Posted by: Peter Burrows on March 29, 2006

In Student Monitor’s monthly report on what’s hot with the collegiate set, Josh Weil highlighted what the market researcher says is some remarkable momentum for Facebook. He writes:

College students are flocking to social networking sites like Facebook and MySpace in record numbers. Based on current traffic levels, the top social networking sites offer marketers the opportunity to reach more than 3 million college students in any given month. There are only a few media outlets that offer such a high level of targeted reach.

According to the Fall 2005 Student Monitor Computing & The Internet study, 53% or 3.2 million students (49% of men and 56% of women) visited Facebook at least once during the past month, making it the third most popular site after Google and Yahoo. According to Internet measurement service comScore Media Metrix, Facebook registered over 5.5 billion page views during the month of February making it the 7th most heavily trafficked site on the Internet. Among college students specifically, the growth in site visits (and page views) to Facebook has been nothing short of phenomenal. Last year, 16% of college students reported visiting Facebook compared to 53% this year, an increase of over 230%. Meanwhile, the other social networking powerhouse, MySpace, is also extremely popular among students. Thirty-two percent or some 2 million students report visiting MySpace at least once in the past month.

The leading social networking sites are an increasingly popular form of communication among college students because of the tools offered by each site including photo posting, messaging, blogs and friend lists which gel perfectly with the digital lifestyle habits of today’s college students.
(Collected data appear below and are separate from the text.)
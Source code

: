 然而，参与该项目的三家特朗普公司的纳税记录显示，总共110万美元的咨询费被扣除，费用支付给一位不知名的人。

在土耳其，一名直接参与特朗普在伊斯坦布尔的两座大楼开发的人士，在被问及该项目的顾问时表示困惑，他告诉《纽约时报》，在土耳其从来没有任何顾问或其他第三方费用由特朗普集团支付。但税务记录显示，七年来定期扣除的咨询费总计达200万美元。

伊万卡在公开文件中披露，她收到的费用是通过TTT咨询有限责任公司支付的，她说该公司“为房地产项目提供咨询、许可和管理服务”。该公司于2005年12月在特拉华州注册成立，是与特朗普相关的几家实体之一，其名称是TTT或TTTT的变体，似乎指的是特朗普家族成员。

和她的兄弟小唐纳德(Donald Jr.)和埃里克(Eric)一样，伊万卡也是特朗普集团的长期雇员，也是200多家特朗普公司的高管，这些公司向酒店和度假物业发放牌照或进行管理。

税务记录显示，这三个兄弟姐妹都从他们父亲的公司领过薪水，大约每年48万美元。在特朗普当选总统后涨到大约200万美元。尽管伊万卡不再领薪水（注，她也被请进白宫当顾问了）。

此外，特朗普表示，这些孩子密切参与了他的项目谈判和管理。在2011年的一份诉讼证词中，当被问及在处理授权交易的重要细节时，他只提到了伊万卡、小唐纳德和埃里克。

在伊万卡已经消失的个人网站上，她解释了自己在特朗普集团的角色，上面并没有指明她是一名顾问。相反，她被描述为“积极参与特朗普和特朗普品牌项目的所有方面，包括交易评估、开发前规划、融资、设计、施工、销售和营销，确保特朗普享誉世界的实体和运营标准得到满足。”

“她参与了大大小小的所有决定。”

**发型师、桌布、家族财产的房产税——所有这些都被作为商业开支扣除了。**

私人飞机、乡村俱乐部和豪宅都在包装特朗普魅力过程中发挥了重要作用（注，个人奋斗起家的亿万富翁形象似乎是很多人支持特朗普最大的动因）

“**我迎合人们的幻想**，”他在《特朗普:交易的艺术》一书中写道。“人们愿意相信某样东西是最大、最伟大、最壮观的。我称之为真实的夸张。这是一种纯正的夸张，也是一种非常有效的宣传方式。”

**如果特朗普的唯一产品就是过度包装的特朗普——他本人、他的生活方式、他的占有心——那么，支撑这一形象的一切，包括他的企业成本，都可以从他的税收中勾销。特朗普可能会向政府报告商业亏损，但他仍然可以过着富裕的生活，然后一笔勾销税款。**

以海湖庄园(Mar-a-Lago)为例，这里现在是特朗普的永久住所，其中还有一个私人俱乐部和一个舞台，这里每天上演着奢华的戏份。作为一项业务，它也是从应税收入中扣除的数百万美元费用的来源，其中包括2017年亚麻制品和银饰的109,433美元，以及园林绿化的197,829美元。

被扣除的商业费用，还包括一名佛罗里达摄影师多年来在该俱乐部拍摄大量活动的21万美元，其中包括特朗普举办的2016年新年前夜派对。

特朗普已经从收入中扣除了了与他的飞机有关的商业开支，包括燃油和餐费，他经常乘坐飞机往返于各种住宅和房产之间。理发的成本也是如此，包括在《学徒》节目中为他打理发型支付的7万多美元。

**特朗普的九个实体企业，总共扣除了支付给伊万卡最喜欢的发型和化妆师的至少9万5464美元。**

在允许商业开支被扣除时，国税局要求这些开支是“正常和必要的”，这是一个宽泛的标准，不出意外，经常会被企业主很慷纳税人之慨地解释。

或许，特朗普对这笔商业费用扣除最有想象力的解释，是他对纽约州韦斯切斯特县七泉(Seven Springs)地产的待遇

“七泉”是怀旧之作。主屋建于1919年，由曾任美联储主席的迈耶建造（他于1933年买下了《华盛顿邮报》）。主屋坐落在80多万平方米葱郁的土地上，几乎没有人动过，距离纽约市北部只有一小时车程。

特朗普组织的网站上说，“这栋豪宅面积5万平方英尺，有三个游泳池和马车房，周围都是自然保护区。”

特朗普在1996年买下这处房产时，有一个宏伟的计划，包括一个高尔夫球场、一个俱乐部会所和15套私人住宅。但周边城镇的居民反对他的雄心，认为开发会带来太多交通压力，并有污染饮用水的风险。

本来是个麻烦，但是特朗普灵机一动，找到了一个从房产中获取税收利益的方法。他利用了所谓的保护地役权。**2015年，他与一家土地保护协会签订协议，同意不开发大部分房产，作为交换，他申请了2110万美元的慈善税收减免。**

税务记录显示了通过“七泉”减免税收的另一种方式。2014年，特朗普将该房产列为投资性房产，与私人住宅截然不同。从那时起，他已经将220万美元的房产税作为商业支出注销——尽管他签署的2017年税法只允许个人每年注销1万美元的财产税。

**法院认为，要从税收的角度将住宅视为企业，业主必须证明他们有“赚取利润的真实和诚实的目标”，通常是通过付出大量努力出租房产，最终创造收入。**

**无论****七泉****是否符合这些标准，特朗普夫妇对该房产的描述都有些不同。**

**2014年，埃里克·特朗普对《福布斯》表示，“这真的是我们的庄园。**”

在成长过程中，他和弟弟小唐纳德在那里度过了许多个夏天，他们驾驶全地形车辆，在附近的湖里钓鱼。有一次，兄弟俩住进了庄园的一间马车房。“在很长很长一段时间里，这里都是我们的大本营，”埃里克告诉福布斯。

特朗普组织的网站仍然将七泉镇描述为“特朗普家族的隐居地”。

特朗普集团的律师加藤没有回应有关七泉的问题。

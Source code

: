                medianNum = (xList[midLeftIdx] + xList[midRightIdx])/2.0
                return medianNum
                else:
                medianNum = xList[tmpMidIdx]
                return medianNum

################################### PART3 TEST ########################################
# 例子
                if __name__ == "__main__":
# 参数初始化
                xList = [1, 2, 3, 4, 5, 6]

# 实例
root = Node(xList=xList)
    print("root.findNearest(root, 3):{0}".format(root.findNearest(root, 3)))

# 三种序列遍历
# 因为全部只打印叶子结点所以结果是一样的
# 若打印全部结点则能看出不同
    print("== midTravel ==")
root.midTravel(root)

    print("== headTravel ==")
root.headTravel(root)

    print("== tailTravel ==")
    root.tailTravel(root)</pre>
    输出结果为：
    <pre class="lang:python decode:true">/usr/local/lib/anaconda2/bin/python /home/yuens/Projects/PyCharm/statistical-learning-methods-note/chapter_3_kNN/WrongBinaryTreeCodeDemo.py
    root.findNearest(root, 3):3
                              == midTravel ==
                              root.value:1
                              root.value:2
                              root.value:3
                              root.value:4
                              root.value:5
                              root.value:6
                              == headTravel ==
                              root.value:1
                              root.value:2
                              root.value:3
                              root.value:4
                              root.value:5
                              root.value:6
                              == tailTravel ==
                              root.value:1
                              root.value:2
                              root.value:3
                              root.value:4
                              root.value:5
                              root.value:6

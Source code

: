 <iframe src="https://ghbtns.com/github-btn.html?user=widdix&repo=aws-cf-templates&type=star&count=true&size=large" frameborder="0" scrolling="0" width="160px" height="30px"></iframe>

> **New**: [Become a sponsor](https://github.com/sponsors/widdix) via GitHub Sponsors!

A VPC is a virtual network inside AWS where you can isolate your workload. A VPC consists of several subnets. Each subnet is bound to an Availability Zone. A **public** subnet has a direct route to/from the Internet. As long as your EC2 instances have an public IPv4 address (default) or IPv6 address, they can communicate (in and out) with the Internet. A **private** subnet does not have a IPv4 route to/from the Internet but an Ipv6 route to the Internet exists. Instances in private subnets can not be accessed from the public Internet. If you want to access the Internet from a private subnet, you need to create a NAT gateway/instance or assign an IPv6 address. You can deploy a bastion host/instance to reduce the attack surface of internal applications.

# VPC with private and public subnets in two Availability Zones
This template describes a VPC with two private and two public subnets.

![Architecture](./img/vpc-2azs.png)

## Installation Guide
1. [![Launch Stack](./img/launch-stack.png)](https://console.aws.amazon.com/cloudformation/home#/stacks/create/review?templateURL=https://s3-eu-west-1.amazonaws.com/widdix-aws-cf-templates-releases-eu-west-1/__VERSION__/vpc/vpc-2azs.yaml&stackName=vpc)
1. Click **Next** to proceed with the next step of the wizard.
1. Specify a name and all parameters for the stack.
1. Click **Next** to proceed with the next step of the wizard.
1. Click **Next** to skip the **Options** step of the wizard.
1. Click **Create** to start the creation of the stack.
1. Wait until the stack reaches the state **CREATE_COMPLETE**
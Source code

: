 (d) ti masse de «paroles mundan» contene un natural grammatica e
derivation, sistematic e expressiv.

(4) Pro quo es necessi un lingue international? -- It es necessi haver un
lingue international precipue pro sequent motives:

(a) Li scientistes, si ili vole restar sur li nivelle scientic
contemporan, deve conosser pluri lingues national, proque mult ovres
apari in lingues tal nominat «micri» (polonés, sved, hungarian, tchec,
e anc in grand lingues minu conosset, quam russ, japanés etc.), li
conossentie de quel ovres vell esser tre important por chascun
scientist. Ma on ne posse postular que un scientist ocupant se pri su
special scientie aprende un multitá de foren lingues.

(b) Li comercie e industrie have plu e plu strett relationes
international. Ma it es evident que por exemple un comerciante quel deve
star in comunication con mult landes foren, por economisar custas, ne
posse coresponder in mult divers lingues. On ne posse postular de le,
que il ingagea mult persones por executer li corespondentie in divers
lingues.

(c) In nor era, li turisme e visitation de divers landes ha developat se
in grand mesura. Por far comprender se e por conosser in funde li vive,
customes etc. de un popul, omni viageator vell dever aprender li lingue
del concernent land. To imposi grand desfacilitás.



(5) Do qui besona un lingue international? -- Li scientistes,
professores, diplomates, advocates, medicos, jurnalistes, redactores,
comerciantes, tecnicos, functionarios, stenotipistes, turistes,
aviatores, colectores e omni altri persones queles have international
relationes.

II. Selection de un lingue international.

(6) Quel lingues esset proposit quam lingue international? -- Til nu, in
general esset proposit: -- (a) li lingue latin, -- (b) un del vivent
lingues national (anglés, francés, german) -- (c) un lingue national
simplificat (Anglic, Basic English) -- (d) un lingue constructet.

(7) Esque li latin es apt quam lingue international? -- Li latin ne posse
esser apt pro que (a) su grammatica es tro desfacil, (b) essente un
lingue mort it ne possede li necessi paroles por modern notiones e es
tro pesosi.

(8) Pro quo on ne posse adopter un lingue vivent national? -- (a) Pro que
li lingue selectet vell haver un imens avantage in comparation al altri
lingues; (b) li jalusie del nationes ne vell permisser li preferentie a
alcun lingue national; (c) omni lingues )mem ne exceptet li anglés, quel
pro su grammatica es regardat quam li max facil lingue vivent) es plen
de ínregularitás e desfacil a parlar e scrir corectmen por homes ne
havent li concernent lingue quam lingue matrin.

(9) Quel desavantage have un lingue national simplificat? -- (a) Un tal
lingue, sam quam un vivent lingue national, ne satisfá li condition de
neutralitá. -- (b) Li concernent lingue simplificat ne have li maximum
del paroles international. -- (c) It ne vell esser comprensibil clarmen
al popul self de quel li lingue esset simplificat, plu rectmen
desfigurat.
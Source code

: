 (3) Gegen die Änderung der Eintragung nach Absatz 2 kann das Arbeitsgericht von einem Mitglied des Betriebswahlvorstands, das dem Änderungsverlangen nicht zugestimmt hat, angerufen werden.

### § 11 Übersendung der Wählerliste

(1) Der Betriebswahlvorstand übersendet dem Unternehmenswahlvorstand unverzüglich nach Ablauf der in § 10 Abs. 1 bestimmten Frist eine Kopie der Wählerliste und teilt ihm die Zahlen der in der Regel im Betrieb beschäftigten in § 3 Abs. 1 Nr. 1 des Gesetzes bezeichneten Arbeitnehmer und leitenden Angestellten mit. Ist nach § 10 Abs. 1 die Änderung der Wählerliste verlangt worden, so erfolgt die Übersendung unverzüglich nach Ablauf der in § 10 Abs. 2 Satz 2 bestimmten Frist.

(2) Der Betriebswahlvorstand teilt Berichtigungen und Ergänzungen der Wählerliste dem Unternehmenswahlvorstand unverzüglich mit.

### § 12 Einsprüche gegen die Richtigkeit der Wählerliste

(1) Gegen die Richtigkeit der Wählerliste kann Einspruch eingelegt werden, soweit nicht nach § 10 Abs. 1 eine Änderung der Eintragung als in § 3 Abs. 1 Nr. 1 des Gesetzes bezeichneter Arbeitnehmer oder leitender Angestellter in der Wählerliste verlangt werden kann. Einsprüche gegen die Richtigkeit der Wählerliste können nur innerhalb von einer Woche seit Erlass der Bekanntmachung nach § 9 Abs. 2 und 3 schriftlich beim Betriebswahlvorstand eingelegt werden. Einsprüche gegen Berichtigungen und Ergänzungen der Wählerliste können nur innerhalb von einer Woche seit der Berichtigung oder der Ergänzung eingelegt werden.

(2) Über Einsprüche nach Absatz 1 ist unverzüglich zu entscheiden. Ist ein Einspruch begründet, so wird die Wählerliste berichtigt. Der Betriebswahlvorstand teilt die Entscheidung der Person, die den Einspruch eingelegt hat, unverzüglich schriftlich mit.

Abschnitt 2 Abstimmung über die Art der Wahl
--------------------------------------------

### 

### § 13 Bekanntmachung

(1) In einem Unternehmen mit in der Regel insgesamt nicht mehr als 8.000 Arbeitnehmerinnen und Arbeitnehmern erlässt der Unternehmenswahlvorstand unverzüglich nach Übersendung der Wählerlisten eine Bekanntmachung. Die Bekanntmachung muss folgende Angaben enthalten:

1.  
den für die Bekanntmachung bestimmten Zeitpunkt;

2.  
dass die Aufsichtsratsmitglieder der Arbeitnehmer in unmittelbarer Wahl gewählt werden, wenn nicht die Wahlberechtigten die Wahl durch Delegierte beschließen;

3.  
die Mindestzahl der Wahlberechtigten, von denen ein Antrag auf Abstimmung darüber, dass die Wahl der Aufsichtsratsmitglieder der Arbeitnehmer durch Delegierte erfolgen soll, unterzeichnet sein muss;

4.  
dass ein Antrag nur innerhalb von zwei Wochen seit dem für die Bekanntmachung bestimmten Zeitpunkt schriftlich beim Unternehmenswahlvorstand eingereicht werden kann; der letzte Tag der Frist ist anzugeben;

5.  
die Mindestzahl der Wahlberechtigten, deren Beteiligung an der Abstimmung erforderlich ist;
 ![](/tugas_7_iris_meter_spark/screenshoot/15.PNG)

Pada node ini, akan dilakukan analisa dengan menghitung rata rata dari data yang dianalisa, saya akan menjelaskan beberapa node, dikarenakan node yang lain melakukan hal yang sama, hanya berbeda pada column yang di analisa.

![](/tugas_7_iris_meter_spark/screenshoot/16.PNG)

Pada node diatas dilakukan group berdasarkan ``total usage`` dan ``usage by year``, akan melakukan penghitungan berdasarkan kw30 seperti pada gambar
Facebook adds an additional element of exclusivity for college students since a user needs to have an “.edu” email address to register.

So how did Facebook get so popular so quickly? The answer is simple: connectivity. Imagine this: You and I are good friends and attend the same high school in northern California. At graduation, you decide to go to the University of Colorado at Boulder and I plan to attend Princeton University in New Jersey. Through our cell phones and through email we remain in close contact. One day a new friend at Princeton tells me about this site where I can register to keep in touch with the new friends I’m making at Princeton as well as my high school friends who are attending other colleges around the country. In a very short period of time, not only I am using Facebook’s networking capabilities to keep in touch with you at Colorado, but I am also communicating with several of your new friends at Colorado and you are doing the exact same thing with my new friends at Princeton. Now, multiply that scenario by six million. It is that simple, Facebook and other leading social networking sites like MySpace succeed by offering exactly what college students desire.

Facebook offers marketers a targeted platform to reach college students. By only allowing college students (and now high school students as well) an opportunity to register, the audience is already more targeted than other social networking sites liked MySpace or Tagged. What’s more, the fact that is somewhat more controlled than the more open, uncensored MySpace environment offers marketers an additional level of comfort, especially given some of the recent stories in the media highlighting privacy and security issues of the popular social networking sites.

I’m not suggesting that would-be acquirers should be cutting that $2 billion check. But it does suggest an asset whose value is on the rise.

Reader Comments

Debra Williamson

March 29, 2006 4:04 PM

Great followup above to yesterday's piece on a possible Facebook sale. When I went 'back to campus' earlier this year for my eMarketer report "College Students Online: Social Networks and the Net Generation," I found that there was a wonderful openness about being on Facebook, likely because it's aimed squarely at the student market. The college students I spoke to definitely felt more comfortable with Facebook; they felt it was a special place for them and not a site where just anyone could create a page and ask to be your friend.


July 2, 2006 6:36 AM

Restrictions and exclusivity in networking is what sunk Friendster. Facebook will get to the point where they open up to everyone or else fall by the wayside.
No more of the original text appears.